Although the arena was large and my words would not carry to all, I cried, “It is I who am blessed, to have such people to rule!” I then drove around the periphery again, throwing out the tokens until the bag was empty. “All I ask is, wait until the games are over before claiming your prizes. For you will not want to miss the exhibitions.”
There were wild-beast hunts—men versus animals. They were imported from all over the empire—leopards, ostriches, lions, and bears, as well as more common animals like deer and gazelles. Next were fights between animals—bulls against elephants, rhinoceroses against crocodiles, bears against lions.
Then came the human fights, many gladiatorial contests, with all twelve types of gladiators represented. But, unlike in other contests, no one would die. There were a number of innovations, such as the dimachaerus, the two-sword man, and the laquearius, with a lasso, as well as the common mirmillo, retiarius, and Thracian-style fighters.
Last was my favorite, a new presentation: reenactments of mythological scenes, complete with scenery and costumes. There was Hercules in his flaming shirt (he was wearing a fireproof vest underneath); and Orpheus and Eurydice with her poisonous snake (a harmless one).
As I watched them, I suddenly thought how becoming a mythological character was the ultimate in freedom, at least for those moments. When Icarus put on his wings, did the actor himself disappear, if only for a brief instant? Did the actor truly become Hercules, leave himself behind? This was a step beyond where drunkenness could take one, where dreaming left off and turned to flesh. I envied them.
• • •
The celebrations over, Rome was quiet, anticipating winter. The weather had waited to turn cold until after the games (thank you again, Apollo). The trees lost their leaves, swirling vortexes of them flying overhead. Darker clouds chased one another quickly through the sky, the wind whistling.

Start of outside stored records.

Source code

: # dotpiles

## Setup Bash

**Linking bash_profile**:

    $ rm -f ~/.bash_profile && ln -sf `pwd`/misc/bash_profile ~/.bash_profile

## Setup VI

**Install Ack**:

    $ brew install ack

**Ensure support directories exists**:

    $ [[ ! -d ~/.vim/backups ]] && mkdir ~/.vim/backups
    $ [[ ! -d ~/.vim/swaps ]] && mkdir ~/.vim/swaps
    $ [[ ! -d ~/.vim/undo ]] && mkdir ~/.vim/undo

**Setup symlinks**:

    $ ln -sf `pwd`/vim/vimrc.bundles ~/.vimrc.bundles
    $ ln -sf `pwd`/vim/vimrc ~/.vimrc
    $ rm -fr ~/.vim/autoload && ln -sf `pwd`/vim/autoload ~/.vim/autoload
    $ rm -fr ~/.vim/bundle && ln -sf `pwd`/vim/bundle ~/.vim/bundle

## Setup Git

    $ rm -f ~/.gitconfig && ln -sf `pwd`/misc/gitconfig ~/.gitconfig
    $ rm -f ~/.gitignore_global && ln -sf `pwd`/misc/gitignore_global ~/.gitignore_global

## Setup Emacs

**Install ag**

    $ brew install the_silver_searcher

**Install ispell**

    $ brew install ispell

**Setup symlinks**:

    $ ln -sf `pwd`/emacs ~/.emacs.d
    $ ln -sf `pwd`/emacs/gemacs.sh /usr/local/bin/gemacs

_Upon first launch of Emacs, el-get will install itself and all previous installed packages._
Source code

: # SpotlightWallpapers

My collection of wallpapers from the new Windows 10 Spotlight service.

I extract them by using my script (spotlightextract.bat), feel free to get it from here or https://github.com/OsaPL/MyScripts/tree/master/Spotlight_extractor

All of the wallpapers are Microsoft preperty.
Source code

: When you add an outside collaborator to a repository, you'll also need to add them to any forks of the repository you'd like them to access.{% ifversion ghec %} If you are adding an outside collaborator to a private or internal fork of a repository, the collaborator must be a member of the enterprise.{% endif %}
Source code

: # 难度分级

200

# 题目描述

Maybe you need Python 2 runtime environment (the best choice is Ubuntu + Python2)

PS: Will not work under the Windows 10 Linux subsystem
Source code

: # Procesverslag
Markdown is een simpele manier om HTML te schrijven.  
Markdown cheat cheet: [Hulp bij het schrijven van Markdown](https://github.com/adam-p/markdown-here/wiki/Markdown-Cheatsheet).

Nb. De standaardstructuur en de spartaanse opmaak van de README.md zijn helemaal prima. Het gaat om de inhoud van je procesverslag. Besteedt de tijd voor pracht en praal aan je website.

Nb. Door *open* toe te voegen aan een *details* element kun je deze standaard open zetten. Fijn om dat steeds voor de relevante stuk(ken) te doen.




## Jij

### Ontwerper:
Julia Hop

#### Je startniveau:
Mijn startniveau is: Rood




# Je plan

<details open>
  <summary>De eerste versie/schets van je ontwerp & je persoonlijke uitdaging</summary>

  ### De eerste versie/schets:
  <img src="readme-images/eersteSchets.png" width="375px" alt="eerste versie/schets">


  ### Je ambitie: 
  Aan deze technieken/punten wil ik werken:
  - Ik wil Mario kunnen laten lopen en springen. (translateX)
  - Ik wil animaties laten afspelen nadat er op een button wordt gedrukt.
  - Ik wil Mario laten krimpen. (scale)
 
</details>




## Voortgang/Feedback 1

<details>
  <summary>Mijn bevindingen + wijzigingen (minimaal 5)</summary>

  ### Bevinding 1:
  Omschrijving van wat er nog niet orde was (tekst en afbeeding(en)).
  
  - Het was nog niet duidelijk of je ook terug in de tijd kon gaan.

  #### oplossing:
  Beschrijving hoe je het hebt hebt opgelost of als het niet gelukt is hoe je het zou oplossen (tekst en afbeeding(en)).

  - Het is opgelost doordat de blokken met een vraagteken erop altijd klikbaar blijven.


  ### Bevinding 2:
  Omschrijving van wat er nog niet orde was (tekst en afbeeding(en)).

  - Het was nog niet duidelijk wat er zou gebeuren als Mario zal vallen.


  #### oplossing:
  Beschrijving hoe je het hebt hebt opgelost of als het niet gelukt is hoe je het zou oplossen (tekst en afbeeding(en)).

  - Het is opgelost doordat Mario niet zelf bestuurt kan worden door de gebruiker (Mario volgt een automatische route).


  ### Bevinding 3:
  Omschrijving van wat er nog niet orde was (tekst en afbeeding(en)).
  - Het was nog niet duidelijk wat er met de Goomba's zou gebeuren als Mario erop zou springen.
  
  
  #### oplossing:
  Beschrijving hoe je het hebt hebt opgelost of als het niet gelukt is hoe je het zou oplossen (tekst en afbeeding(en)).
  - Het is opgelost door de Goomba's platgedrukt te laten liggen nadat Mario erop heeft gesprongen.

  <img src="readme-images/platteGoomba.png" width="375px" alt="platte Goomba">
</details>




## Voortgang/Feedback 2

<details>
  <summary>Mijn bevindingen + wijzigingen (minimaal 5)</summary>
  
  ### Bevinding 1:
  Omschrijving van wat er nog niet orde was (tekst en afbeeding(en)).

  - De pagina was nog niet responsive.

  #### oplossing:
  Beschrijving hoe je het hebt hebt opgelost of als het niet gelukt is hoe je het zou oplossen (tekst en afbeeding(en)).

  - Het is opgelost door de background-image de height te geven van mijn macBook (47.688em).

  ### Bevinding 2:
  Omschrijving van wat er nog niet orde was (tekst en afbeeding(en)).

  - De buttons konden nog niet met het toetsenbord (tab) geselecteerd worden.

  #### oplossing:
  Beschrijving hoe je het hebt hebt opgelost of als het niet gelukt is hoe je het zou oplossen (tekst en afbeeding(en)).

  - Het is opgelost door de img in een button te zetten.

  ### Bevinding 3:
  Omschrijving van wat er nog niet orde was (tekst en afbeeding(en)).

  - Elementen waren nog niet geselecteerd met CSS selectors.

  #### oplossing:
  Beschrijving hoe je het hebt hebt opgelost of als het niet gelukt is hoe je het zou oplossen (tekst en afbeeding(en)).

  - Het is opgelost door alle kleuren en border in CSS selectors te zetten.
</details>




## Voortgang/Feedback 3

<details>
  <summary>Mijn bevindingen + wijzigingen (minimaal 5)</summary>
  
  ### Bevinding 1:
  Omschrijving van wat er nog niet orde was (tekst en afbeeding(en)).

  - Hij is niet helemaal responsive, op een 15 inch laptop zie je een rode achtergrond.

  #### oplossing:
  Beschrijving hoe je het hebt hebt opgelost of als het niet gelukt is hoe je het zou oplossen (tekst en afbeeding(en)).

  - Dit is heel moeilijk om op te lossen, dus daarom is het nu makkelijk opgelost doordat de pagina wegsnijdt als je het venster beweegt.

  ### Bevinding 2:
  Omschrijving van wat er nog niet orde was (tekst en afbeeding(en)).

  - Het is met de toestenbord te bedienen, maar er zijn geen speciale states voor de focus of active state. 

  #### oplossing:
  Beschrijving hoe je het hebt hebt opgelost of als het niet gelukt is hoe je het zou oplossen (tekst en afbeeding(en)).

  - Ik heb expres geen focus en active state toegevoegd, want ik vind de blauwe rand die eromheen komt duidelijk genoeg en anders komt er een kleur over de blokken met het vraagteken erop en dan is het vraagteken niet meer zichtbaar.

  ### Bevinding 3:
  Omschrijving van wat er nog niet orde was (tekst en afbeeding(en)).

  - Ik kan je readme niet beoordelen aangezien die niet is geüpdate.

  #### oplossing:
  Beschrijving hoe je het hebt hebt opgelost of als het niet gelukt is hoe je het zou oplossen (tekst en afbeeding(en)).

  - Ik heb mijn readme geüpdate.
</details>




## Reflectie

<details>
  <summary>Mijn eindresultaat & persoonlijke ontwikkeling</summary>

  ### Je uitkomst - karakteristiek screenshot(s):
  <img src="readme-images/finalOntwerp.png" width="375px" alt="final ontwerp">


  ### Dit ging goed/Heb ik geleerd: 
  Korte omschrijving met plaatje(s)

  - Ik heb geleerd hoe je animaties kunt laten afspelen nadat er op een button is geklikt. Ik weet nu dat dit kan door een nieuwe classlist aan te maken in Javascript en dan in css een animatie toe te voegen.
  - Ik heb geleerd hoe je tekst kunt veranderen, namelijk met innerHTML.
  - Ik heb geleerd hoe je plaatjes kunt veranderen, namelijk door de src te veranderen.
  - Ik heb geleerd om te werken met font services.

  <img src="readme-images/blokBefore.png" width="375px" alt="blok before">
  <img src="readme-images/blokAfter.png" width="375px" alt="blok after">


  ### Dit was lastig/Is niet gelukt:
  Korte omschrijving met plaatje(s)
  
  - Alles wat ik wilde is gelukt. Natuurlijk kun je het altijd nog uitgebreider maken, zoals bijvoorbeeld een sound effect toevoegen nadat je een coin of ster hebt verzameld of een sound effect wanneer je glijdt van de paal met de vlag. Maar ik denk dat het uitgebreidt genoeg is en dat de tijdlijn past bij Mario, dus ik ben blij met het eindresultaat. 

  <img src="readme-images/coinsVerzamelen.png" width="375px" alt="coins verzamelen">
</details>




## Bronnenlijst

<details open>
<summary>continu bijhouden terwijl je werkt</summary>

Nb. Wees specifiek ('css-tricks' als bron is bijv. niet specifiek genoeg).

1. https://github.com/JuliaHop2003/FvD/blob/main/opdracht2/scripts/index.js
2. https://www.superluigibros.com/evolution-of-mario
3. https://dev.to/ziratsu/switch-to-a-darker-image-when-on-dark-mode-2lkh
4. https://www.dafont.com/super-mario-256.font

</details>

The meeting with Mother had disturbed me. I had consigned her to the past after the Britannicus episode, almost as if she had died along with him. But she was still very much of the present. My mother . . . But I had had a father, too, although I did not remember him. The adoption by Claudius had not erased the fact that I had a genuine father. I determined to visit his grave, ashamed that I had not done it earlier. Just because he did not exist for Mother did not mean he did not exist.
The Domitian family tomb lay on the outskirts of the city, in gardens at the top of the Pincian Hill. It was a long ride out along the Via Flaminia, past the Ara Pacis and the Sundial, then past the mausoleum. Finally I was at the foot of the hill, planted thick with plane trees and cypress. It was a beautiful spot, even in this autumnal time of year.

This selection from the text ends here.